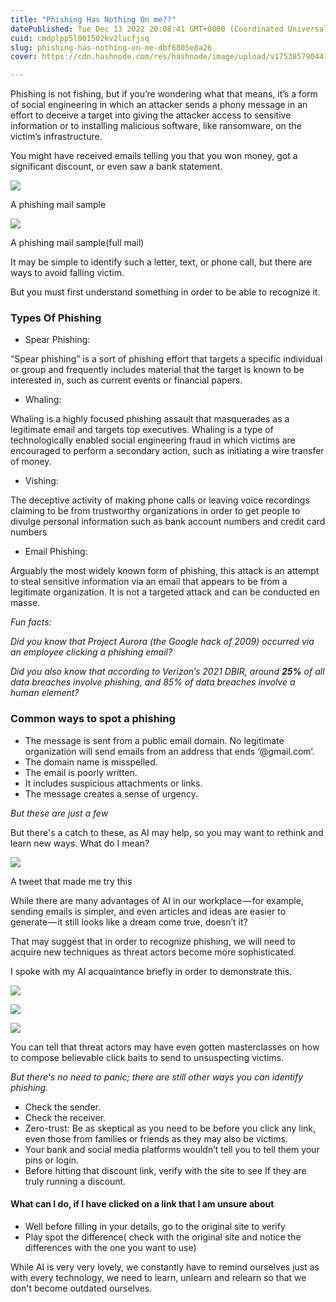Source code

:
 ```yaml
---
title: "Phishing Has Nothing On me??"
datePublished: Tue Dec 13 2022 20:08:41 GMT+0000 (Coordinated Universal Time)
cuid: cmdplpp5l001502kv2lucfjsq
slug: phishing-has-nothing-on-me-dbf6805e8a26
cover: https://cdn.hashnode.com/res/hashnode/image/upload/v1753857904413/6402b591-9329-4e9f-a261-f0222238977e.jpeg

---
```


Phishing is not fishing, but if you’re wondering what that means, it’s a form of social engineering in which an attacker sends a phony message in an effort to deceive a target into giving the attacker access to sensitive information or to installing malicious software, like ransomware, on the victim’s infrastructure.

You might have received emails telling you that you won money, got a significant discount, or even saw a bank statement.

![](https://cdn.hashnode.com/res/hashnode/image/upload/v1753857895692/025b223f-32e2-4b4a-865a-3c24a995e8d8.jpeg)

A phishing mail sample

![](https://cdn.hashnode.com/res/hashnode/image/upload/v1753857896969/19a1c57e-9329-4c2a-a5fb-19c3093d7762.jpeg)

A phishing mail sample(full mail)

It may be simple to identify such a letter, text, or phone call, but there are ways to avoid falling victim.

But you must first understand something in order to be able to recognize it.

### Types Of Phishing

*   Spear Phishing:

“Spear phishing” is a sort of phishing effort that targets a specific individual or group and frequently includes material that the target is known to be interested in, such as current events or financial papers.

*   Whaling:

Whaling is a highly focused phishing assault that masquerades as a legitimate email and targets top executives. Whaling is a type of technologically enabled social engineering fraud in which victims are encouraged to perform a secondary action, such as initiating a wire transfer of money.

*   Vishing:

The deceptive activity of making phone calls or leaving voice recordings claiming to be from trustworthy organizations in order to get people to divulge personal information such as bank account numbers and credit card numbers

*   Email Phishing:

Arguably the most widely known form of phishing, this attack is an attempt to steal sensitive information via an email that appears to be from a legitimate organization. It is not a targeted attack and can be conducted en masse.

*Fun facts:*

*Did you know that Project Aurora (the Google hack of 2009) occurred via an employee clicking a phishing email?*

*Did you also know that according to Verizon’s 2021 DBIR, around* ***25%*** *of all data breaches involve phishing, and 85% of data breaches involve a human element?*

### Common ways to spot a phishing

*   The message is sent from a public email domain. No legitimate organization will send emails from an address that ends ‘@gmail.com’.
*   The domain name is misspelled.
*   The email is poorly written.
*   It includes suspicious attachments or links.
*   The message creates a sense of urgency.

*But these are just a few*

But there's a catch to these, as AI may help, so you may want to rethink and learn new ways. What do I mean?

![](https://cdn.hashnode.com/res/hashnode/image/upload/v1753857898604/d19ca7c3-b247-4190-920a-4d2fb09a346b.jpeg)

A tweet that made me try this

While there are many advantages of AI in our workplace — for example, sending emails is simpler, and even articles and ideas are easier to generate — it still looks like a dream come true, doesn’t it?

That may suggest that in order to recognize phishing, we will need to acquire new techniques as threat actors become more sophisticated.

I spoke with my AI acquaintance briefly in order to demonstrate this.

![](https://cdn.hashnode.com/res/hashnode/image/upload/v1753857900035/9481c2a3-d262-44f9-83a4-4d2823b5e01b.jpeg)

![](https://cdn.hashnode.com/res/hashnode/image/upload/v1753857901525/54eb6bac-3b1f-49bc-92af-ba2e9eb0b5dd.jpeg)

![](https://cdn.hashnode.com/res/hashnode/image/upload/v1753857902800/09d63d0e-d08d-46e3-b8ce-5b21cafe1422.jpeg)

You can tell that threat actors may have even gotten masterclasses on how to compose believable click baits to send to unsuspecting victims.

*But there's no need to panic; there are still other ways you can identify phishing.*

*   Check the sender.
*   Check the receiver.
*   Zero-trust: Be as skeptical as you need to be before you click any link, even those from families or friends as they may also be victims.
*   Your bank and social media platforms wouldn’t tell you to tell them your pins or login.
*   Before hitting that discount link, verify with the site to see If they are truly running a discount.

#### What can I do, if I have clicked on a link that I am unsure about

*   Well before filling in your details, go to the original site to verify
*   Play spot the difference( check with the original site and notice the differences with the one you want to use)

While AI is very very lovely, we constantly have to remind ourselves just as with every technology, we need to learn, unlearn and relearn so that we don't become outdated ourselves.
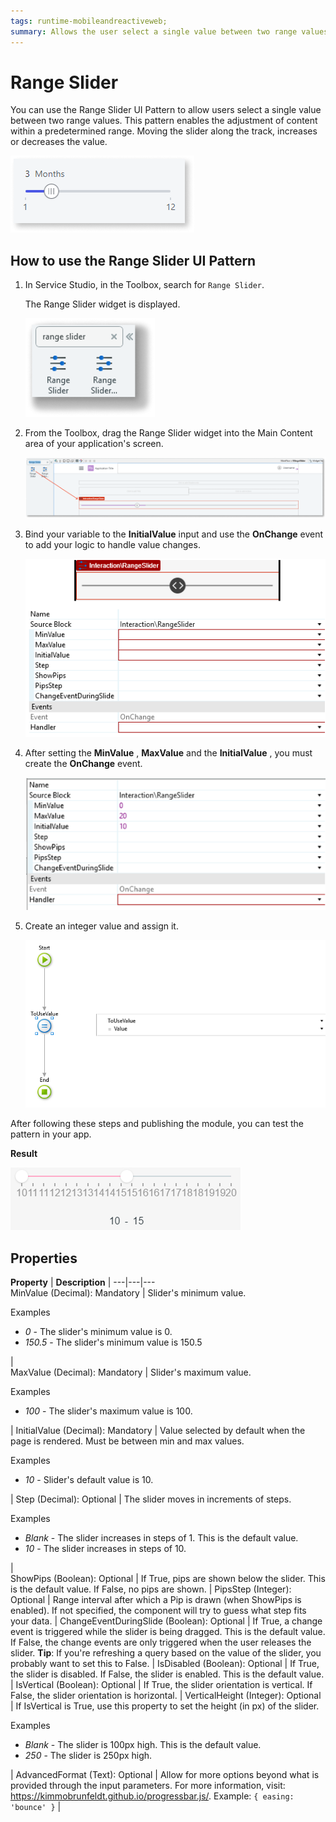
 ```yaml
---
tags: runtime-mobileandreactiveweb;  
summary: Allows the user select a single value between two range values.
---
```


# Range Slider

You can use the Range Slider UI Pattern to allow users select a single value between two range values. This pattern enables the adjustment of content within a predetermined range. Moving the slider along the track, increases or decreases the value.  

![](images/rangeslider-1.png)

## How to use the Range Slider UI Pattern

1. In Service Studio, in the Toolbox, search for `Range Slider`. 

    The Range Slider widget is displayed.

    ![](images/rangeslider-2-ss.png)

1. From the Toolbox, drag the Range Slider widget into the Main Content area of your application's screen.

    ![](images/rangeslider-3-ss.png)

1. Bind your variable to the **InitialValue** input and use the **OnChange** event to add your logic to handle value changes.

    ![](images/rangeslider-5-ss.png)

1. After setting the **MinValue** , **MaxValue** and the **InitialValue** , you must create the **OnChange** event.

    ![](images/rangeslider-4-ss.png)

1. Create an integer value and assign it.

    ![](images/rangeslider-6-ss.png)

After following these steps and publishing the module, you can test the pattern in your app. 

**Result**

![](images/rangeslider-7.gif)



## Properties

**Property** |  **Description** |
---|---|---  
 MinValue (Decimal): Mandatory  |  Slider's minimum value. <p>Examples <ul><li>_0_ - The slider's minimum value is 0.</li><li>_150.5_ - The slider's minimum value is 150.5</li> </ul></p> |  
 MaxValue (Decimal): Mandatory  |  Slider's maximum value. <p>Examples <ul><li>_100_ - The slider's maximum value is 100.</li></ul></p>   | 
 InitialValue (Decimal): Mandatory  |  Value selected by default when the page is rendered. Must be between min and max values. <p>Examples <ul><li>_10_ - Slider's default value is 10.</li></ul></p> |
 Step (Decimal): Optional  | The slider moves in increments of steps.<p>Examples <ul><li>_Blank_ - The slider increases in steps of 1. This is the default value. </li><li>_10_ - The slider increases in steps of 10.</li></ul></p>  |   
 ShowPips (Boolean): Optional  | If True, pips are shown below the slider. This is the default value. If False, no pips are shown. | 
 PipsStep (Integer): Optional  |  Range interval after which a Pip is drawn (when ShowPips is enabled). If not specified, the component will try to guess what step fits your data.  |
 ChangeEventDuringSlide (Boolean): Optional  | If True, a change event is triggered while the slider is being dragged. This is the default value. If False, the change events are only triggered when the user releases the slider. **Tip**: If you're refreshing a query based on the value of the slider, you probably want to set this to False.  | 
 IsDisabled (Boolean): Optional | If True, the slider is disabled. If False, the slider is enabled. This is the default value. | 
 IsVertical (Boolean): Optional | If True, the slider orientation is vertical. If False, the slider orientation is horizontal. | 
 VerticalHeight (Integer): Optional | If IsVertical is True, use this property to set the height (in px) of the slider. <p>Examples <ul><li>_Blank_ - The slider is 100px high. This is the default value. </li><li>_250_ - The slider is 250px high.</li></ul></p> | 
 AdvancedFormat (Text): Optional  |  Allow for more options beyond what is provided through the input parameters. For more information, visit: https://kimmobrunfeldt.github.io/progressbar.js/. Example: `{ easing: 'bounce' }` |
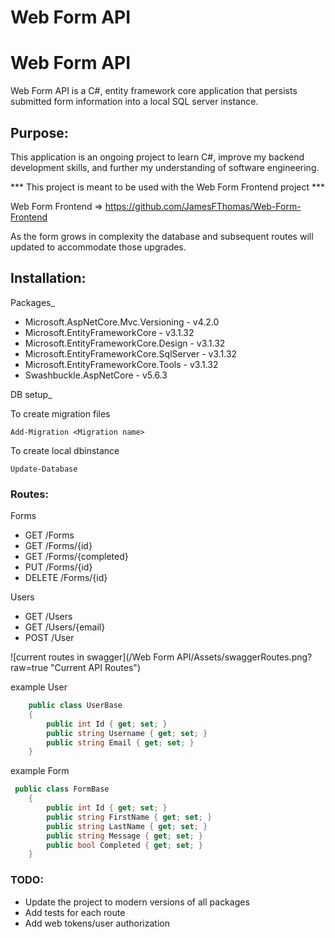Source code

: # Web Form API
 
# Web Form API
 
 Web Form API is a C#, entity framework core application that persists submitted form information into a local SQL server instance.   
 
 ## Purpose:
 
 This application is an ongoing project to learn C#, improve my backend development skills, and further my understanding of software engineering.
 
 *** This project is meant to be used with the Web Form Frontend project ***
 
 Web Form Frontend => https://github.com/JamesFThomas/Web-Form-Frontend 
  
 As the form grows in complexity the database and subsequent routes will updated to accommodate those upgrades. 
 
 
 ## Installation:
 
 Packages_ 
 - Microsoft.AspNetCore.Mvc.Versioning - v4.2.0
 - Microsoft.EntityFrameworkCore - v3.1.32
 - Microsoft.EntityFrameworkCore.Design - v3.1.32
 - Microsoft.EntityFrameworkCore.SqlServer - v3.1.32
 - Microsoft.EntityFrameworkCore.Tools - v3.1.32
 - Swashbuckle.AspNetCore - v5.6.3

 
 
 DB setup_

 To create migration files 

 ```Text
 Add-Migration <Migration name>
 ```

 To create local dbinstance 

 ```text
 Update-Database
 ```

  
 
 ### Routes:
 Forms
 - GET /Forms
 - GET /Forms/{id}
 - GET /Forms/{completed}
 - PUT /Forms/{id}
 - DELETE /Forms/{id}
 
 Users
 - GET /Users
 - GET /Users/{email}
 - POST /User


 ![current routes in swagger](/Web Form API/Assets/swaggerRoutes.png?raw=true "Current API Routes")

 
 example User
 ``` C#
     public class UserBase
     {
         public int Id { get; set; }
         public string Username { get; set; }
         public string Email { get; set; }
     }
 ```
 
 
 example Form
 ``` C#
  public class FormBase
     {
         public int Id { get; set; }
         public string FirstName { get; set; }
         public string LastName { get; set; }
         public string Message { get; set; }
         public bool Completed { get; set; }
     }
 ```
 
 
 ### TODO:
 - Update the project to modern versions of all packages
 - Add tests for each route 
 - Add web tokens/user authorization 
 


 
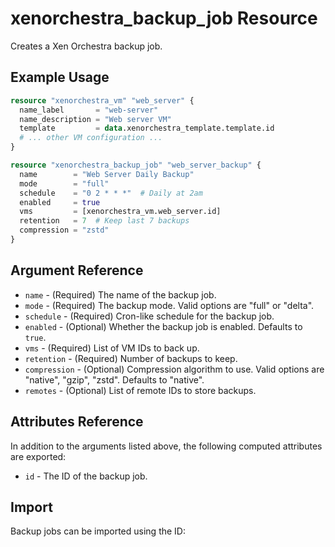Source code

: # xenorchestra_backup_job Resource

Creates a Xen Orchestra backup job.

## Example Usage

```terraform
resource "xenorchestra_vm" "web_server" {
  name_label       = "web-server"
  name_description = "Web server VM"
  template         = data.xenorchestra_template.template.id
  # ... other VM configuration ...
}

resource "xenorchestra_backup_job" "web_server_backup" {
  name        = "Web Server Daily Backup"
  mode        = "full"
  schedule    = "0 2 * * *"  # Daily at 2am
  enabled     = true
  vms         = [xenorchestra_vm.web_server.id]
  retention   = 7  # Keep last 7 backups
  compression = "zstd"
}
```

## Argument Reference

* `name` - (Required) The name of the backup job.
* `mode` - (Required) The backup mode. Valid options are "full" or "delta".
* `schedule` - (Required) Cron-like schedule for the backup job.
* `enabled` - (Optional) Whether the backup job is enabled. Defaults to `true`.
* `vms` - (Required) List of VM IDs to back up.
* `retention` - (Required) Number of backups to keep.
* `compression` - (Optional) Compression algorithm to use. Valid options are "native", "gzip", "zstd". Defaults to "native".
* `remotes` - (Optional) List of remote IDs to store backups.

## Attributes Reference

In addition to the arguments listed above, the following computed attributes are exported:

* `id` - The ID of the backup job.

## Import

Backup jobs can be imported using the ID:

Task: Pictures excluded, transcribe the listing above exactly from the line with "example User" through the line with "name of the backup job.", and no further.

The answer:
 example User
 ``` C#
     public class UserBase
     {
         public int Id { get; set; }
         public string Username { get; set; }
         public string Email { get; set; }
     }
 ```
 
 
 example Form
 ``` C#
  public class FormBase
     {
         public int Id { get; set; }
         public string FirstName { get; set; }
         public string LastName { get; set; }
         public string Message { get; set; }
         public bool Completed { get; set; }
     }
 ```
 
 
 ### TODO:
 - Update the project to modern versions of all packages
 - Add tests for each route 
 - Add web tokens/user authorization 
 


 
Source code

: # xenorchestra_backup_job Resource

Creates a Xen Orchestra backup job.

## Example Usage

```terraform
resource "xenorchestra_vm" "web_server" {
  name_label       = "web-server"
  name_description = "Web server VM"
  template         = data.xenorchestra_template.template.id
  # ... other VM configuration ...
}

resource "xenorchestra_backup_job" "web_server_backup" {
  name        = "Web Server Daily Backup"
  mode        = "full"
  schedule    = "0 2 * * *"  # Daily at 2am
  enabled     = true
  vms         = [xenorchestra_vm.web_server.id]
  retention   = 7  # Keep last 7 backups
  compression = "zstd"
}
```

## Argument Reference

* `name` - (Required) The name of the backup job.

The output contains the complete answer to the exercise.